Together, Universal and EMI should be unchallengeable as the world’s leading Record company with nearly 35% worldwide market share – well beyond critical mass. (In certain important minority repertoire sectors such as Classical, the Company would bring to consumers the glorious historical catalogues of Polygram’s Philips and DGG with EMI’s HMV, Columbia, and Angel.) With Lucian Grainge’s experience and drive, it is to be expected that the consolidation of the international presence, and the resources and facilities of Universal and EMI in various markets around the globe should get accomplished with maximum efficiency, fairness, and speed, and the combined Group would have an enviable choice of excellent staffs and operators and hugely talented artistes’ rosters to operate its business profitably without undue vulnerability and without taking commercial risks beyond tolerable limits.

The dominant advantage for steering this very large record company through the challenging times ahead would lie in its international Management ability and not the nationality of its ownership. And finally, an enormously happy but important outcome is the fact that Citibank will assume responsibility for bridging the serious deficit in funding the EMI Pension scheme rather than leave this to the revival of consistent profits and cash flow from the notoriously volatile results of the future of the music business.

In recent exchanges of correspondence we (you, I and David Hughes) discussed the matter of the loss of “independence” that might befall EMI at the end of the Citibank auction.

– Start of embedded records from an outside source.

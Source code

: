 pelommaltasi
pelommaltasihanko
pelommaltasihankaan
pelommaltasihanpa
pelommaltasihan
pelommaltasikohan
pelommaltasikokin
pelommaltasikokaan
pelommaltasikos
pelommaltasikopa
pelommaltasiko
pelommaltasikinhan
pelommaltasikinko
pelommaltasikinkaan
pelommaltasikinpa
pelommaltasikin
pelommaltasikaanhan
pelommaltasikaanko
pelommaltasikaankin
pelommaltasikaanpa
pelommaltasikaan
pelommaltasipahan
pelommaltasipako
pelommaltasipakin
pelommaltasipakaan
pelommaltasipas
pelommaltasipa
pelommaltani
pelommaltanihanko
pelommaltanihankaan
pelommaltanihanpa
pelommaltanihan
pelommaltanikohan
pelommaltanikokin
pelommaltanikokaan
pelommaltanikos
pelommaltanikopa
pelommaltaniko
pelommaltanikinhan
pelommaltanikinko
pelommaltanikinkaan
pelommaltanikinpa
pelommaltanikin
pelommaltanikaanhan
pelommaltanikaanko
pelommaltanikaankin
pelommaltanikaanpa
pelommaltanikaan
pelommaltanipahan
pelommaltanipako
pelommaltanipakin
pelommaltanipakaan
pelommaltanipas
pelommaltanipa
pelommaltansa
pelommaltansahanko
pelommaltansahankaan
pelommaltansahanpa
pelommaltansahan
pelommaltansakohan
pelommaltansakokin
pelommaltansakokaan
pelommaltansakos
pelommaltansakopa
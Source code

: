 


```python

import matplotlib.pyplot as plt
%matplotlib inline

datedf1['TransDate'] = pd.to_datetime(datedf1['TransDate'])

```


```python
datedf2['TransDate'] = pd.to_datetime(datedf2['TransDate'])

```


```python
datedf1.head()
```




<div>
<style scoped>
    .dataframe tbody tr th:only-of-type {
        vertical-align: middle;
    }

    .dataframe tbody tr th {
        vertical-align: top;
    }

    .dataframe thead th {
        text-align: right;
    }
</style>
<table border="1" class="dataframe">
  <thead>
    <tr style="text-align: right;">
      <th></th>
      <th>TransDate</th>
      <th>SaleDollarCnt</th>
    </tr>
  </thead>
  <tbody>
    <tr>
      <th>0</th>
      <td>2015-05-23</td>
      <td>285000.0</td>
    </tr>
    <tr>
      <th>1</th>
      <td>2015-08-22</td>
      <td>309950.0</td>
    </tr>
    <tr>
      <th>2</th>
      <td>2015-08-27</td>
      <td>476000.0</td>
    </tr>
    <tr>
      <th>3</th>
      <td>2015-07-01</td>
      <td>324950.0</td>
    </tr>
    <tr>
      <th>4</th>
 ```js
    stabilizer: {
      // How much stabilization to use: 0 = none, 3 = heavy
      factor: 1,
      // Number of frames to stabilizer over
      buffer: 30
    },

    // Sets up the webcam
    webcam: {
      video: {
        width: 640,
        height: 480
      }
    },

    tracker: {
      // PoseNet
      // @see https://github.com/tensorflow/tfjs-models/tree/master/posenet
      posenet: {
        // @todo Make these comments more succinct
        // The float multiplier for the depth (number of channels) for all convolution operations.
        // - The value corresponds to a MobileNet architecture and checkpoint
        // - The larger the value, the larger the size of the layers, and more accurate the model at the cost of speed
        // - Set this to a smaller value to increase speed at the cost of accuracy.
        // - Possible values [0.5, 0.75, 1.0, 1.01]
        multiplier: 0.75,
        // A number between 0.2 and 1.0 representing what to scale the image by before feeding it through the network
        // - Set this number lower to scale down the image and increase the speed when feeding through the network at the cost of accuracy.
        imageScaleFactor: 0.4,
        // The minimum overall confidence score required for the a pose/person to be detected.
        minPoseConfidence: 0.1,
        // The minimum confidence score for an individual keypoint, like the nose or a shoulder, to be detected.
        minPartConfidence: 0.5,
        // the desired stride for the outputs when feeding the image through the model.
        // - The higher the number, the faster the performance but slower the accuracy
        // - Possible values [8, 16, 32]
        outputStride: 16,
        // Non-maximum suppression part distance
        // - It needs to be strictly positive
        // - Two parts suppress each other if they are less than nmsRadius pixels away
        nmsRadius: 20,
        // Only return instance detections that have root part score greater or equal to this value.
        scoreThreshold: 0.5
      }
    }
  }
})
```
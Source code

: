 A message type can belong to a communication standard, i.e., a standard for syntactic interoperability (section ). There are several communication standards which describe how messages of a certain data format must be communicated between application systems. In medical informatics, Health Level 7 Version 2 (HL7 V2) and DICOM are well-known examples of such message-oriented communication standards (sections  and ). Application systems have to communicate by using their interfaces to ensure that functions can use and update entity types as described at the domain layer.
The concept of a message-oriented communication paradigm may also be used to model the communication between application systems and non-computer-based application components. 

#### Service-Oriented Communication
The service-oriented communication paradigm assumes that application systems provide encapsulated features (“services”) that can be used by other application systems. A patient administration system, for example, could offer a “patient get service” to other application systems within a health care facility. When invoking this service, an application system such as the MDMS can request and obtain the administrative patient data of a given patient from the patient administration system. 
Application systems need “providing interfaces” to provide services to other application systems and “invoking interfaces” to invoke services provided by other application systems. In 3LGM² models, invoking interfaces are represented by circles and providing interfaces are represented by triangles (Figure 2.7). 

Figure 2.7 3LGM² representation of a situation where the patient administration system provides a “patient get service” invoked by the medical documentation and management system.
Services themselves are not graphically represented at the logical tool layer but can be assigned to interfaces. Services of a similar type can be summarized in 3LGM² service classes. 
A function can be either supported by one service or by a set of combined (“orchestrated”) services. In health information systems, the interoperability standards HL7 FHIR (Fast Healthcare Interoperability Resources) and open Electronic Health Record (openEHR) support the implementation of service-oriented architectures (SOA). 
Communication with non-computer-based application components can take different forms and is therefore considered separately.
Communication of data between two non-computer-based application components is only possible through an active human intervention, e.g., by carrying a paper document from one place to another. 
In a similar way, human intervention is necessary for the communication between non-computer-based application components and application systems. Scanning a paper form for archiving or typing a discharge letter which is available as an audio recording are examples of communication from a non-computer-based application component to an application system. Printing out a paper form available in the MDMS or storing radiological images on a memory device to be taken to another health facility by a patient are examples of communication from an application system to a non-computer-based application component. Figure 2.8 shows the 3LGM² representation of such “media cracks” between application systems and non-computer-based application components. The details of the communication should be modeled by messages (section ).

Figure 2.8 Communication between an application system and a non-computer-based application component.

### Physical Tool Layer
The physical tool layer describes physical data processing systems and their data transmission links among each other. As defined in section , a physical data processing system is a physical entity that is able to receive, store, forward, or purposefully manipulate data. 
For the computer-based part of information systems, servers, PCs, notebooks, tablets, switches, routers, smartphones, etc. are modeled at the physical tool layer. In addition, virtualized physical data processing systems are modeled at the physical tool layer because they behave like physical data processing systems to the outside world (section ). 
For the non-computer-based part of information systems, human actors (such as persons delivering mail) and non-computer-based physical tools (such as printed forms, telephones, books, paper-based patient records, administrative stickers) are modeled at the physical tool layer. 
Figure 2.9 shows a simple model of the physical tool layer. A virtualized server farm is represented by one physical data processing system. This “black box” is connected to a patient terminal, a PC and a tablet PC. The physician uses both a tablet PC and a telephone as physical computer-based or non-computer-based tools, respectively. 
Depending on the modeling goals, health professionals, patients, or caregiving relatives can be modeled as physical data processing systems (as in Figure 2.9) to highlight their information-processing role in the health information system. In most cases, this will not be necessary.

I had pointed out that EMI’s independence, in the true philosophic sense of the word, had already been “lost” since the Thorn ‘merger’ but that with the arrival of digital configurations, MP3, and then Napster opening up freely downloadable music files from the internet to consumers, the record industry had moved well past the point of large Companies’ and labels’ “independence” being a virtue if that meant operating on a stand alone basis. Indeed, the total disappearance of independent giants of the past like CBS, RCA, BMG, British Decca, and Polygram as ‘stand alone’ companies, and the constant struggle for financial survival, Quarter after Quarter, of both Warner Music and Sony illustrate the consequences today of using irrelevant and obsolete concepts from the past in judging what was possible, leave alone desirable, for the future prosperity of scalable record companies.

Historically, the real genius of Edgar Bronfman’s vision consisted of taking a relatively small “independent” base label like MCA and combining it with companies far larger than itself, securing global dominance in the process through the smart consolidation Management of labels as diverse and as historically distinctive as giants like Polygram and great independents like A&M, Motown, Island, and Geffen. EMI had started a not dissimilar process with the acquisition of United Artists, Virgin and Chrysalis, but Thorn’s ownership simply failed to encompass a larger vision for the future and we just waited far too long with absurdly experimental and amateurish ownership management before falling prey to an even greater absurdity and irrelevance like Terra Firma and Guy Hands!


In the last analysis, if Citibank’s Phase1 secures Governmental approval where necessary, EMI Music would fortunately have found its rightful place again with a grouping at the very top of an industry which owes so much to EMI’s inspiration, and to the generations of great creative EMI talent, and to EMI men and women who have served their Company with pride and dedication for well over a century literally from China to Peru!

Let’s muse more over these matters accompanied by cold Salmon at lunch soon!